Community Organization
NGO Contad Conmigo/DRC

Project Impact
This project will train 20 community members directly: 10 Member Association of nurses and 10 community leaders. The plan is to continue spreading this knowledge through the different levels of the community.  Increased use of filters will positively impact the health of the entire community.Bio-sand filter construction

  Indirect beneficiaries:

  •        The communities in the area of urban Beni identified within the areas of health centers involved in this project.
  •        The families who will find at their disposal quality drinking water and knowledge acquired in manufacturing, use, maintenance of the biosand filters.
  •        Internal displaced communities / IDPS living in foster in the identified areas of health.
  •        The community Relay Agents / ARC of medical facilities will benefit from the training by 20 trained staff-led activities


Friendly Water for the World Volunteer Directing Project
David Albert

Monitoring and Maintenance 
To assess the reliability of the success of the project, trained staff will be evaluated on their level of adaptation and learning during the training.

After training, these staff will be tracked monthly where they make biosand filters in their medical associations and where they will benefit from technical assistance of CONTAD CONMIGO officers, who will then provide a follow-up report and guidance.

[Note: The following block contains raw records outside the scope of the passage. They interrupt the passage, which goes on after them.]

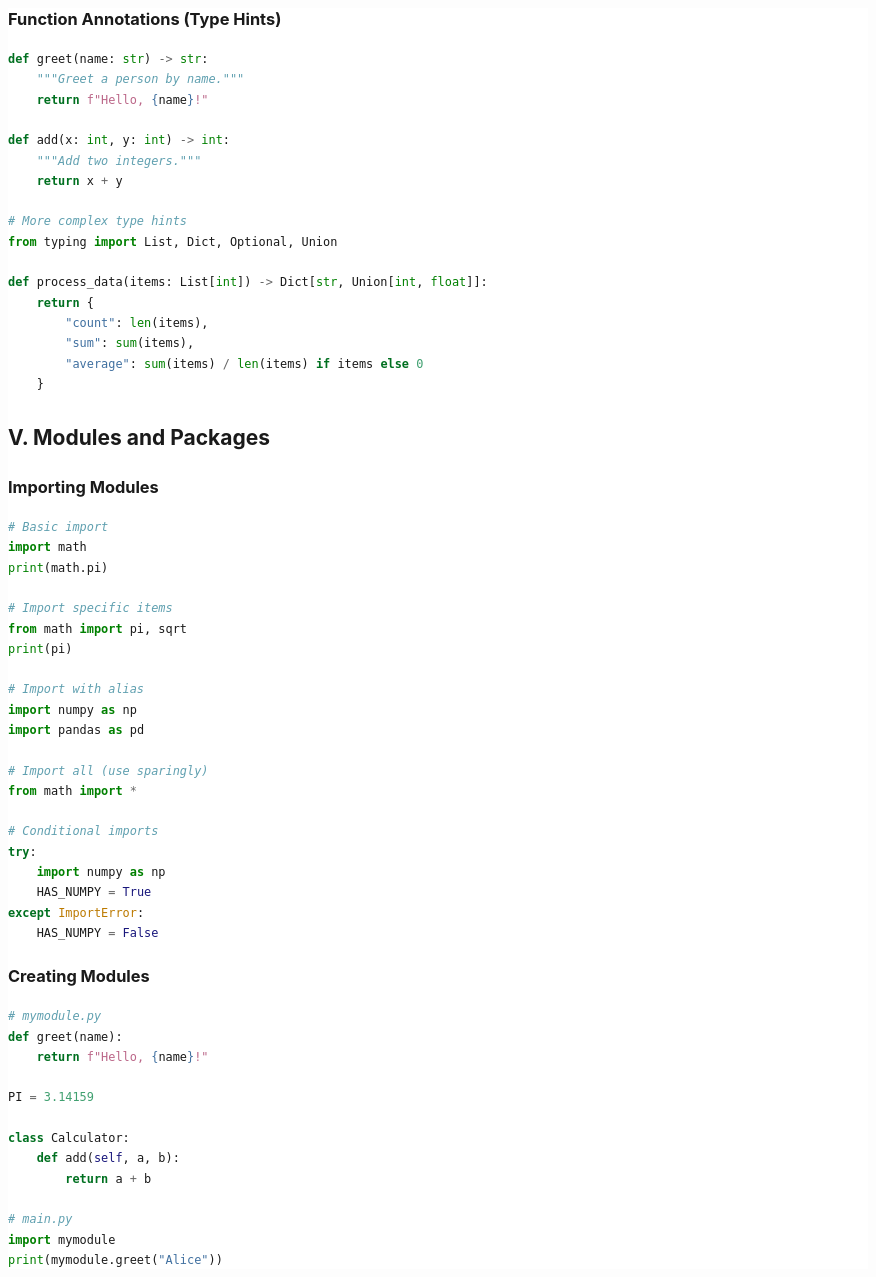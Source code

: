 ### Function Annotations (Type Hints)
```python
def greet(name: str) -> str:
    """Greet a person by name."""
    return f"Hello, {name}!"

def add(x: int, y: int) -> int:
    """Add two integers."""
    return x + y

# More complex type hints
from typing import List, Dict, Optional, Union

def process_data(items: List[int]) -> Dict[str, Union[int, float]]:
    return {
        "count": len(items),
        "sum": sum(items),
        "average": sum(items) / len(items) if items else 0
    }
```

## V. Modules and Packages

### Importing Modules
```python
# Basic import
import math
print(math.pi)

# Import specific items
from math import pi, sqrt
print(pi)

# Import with alias
import numpy as np
import pandas as pd

# Import all (use sparingly)
from math import *

# Conditional imports
try:
    import numpy as np
    HAS_NUMPY = True
except ImportError:
    HAS_NUMPY = False
```

### Creating Modules
```python
# mymodule.py
def greet(name):
    return f"Hello, {name}!"

PI = 3.14159

class Calculator:
    def add(self, a, b):
        return a + b

# main.py
import mymodule
print(mymodule.greet("Alice"))
```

In the end, a community monitoring system will be also be executed by members of the community.  Those trained and experienced will ensure this monitoring by a permanent guidance and assistance offered to the community. They will share their reports with Contad Conmigo, Water Charity and Friendly Water for the World. This system will allow a permanent reconciliation between the recipients in the field and will ensure a permanent exchange of experiences between communities.  An interactive communication with international staff will be available for follow-up to the members of the association formed within the communities.

These monitoring activities will be carried out on a monthly basis. They will focus on the control of manufacturing techniques, use and maintenance of the filters. The influence on consumer culture of clean water for consumption is the major objective, along with the fight against water-related diseases.  The consumption of clean water through the production and use of biosand filters will be assessed for its beneficial effects on the overall health of the community, with the children being most impacted generally.

To sustain the activities, committees have been created in the region focusing on the health areas targeted.  These Biosables (SFBC) committees are meeting in Beni town and other circles of the region. These committees will be involved in community outreach on topics covering the use of filters biosables, their manufacturing and maintenance issues.

Beni Conference & TrainingComments
Benefits
1) Twenty direct beneficiaries whose 10 members of the association of nurses and 10 community leaders are trained in manufacturing, use and maintenance of the filters.

2) Ten facilities in the area of urban health of Beni have their capacities strengthened in manufacturing, use and maintenance of the filters

3) One "area of health" is strengthened, the capacity of techniques to prevent and fight against water-related diseases by the manufacturing system, use and maintenance of the filters.

4) The city of Beni, a center of travel to the East of the DR Congo, and a destination for displaced persons and refugees, will have a strengthened capacity to combat waterborne diseases.

Funding
This project has been funded by an anonymous donor.